Our fallen state (see Harmatiology) essentially makes our bodies (and souls, to a secondary extent) live in constant opposition to God’s desires.
- Fear and misused pain memories violate any opportunity for trusting God, which sabotages our ability to believe Him.
- When we develop habits around our self-defined fears and beliefs, we only feel safe with our own understanding or trust in other people or social institutions.
- With enough self-defined understanding, we can become addicted to anything.
All lasting meaning that can ever be derived for living a good life comes through following God’s will.
- To follow God’s will forces change inside us that profoundly affects our personality.
- His changes transform us at the deepest possible level we can imagine and in the most uncomfortable ways we can’t conceive.
- Every purpose must be subordinate to His will, and the rest will be wiped from history.
- The only lasting identity of any significance comes in being a redeemed child of God, which is antagonistic to our modern culture (see Teleology).
- Even when we receive tremendous glory or shame from our efforts, our legacy will all be held to God’s judgment at the end (see Eschatology).
Our fallen state creates a stable-enough, morally disastrous social existence.
- It’s a vastly elaborate social system built around power management, which creates an emergent economic system around a medium (i.e., money).
- This system creates the consequence of class stratification and slavery, as well as magnifying the adverse consequences of failed social risks and taboos and giving far too much power to those who can maintain an image.
- Eventually, we will always develop the vast variety of political systems we’re accustomed to, and will engage in endless conflicts over all sorts of stupid reasons.
- Even if a perfect system were to conjecturally be created, it would eventually descend into corruption, thereby perpetuating our cycle of inflicting misery on each other.
- As we specialize, we can more and more easily create idols among our specialized groups, further hastening our decline.
- It keeps growing more fallen, though, and its full emergence represented when Noah was alive to where God had to “reset” humanity to prevent further destruction of nature.
- Even after that, God had to both cut down our lives to about a century and confuse the languages of Babylon to slow the decay.
There are only two things that pass past this life into eternity, and everything will be at least partially destroyed or changed upon death:
- Our friendship with God.
- Our friendships with other believers, who are destined to become closer than family.
There is much more on this in the above-stated Metaphysics, Epistomology, Logic, and Aesthetics.

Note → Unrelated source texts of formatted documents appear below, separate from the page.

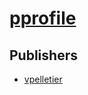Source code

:# [pprofile](https://pypi.org/project/pprofile)



## Publishers
- [vpelletier](https://pypi.org/user/vpelletier)

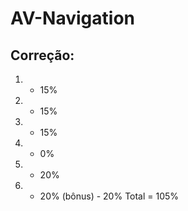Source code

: # AV-Navigation

## Correção:

1. - 15%
2. - 15%
3. - 15%
4. - 0%
5. - 20%
6. - 20%
(bônus) - 20%
Total = 105%

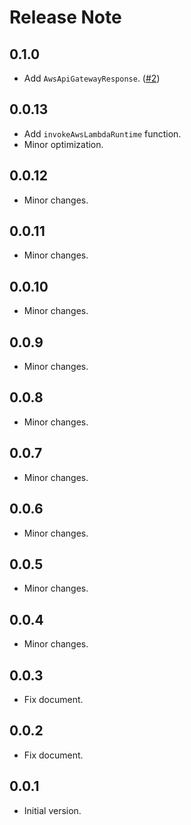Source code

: # Release Note

## 0.1.0

- Add `AwsApiGatewayResponse`. ([#2](https://github.com/myConsciousness/aws-lambda-dart-runtime-ns/pull/2))

## 0.0.13

- Add `invokeAwsLambdaRuntime` function.
- Minor optimization.

## 0.0.12

- Minor changes.

## 0.0.11

- Minor changes.

## 0.0.10

- Minor changes.

## 0.0.9

- Minor changes.

## 0.0.8

- Minor changes.

## 0.0.7

- Minor changes.

## 0.0.6

- Minor changes.

## 0.0.5

- Minor changes.

## 0.0.4

- Minor changes.

## 0.0.3

- Fix document.

## 0.0.2

- Fix document.

## 0.0.1

- Initial version.
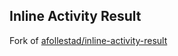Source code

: ## Inline Activity Result

Fork of [afollestad/inline-activity-result](https://github.com/afollestad/inline-activity-result)
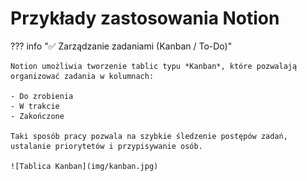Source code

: # Przykłady zastosowania Notion

??? info "✅ Zarządzanie zadaniami (Kanban / To-Do)"

    Notion umożliwia tworzenie tablic typu *Kanban*, które pozwalają organizować zadania w kolumnach:

    - Do zrobienia  
    - W trakcie  
    - Zakończone  

    Taki sposób pracy pozwala na szybkie śledzenie postępów zadań, ustalanie priorytetów i przypisywanie osób.

    ![Tablica Kanban](img/kanban.jpg)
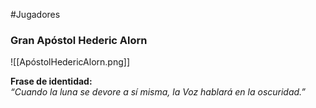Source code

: #Jugadores

### **Gran Apóstol Hederic Alorn**

![[ApóstolHedericAlorn.png]]

**Frase de identidad:**  
_“Cuando la luna se devore a sí misma, la Voz hablará en la oscuridad.”_
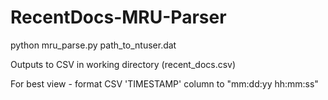 # RecentDocs-MRU-Parser
python mru_parse.py path_to_ntuser.dat


Outputs to CSV in working directory (recent_docs.csv)

For best view - format CSV 'TIMESTAMP' column to "mm:dd:yy hh:mm:ss"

Christology (and Paterology, and Pneumatology)
The Father, Son, and Holy Spirit are a three-part God.
- This God is a god of love, first and foremost, with all other qualities subordinate to that essence.
- Any judgments we deliver against God are demonstrations of our failings, not on God’s essence.

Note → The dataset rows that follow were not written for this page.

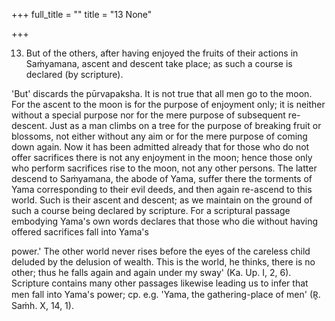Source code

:+++
full_title = ""
title = "13 None"

+++


13. But of the others, after having enjoyed the fruits of their actions in Saṁyamana, ascent and descent take place; as such a course is declared (by scripture).

'But' discards the pūrvapaksha. It is not true that all men go to the moon. For the ascent to the moon is for the purpose of enjoyment only; it is neither without a special purpose nor for the mere purpose of subsequent re-descent. Just as a man climbs on a tree for the purpose of breaking fruit or blossoms, not either without any aim or for the mere purpose of coming down again. Now it has been admitted already that for those who do not offer sacrifices there is not any enjoyment in the moon; hence those only who perform sacrifices rise to the moon, not any other persons. The latter descend to Saṁyamana, the abode of Yama, suffer there the torments of Yama corresponding to their evil deeds, and then again re-ascend to this world. Such is their ascent and descent; as we maintain on the ground of such a course being declared by scripture. For a scriptural passage embodying Yama's own words declares that those who die without having offered sacrifices fall into Yama's

power.' The other world never rises before the eyes of the careless child deluded by the delusion of wealth. This is the world, he thinks, there is no other; thus he falls again and again under my sway' (Ka. Up. I, 2, 6). Scripture contains many other passages likewise leading us to infer that men fall into Yama's power; cp. e.g. 'Yama, the gathering-place of men' (R̥. Saṁh. X, 14, 1).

- Each of the Persons of God are distinctive, but they are all God.
- From the framing of our understanding, God could have been anything, but He chose to be a God composed of three parts.
God is incorruptibly good, indivisibly powerful, and perfect.
- Any inherently good quality we ascribe is either embodied within God as the fullest definition, or we are ascribing to something that isn’t an inherently good quality.
- For example, God is the most kind being ever, and no other being can be as kind as God.
- As another example, God could be the most efficient, except that efficiency beyond a certain point becomes tyranny, so God’s efficiency stops when it starts to become tyranny.
- Nevertheless, all values were originally designed by God in the first place, so God is familiar with all of their designs.
Jesus is the Son of the Father.
- Thorough belief in Jesus requires trusting the Bible was translated correctly (see Bibliology).
- Jesus was fully God, and became fully man, then fully died, and was resurrected by the Father.
The Father created everything, and doesn’t change whatsoever.
- We know the Father through the Son.
- The Bible has plenty to say about the Father.
The Holy Spirit works to fulfill the Father’s plans.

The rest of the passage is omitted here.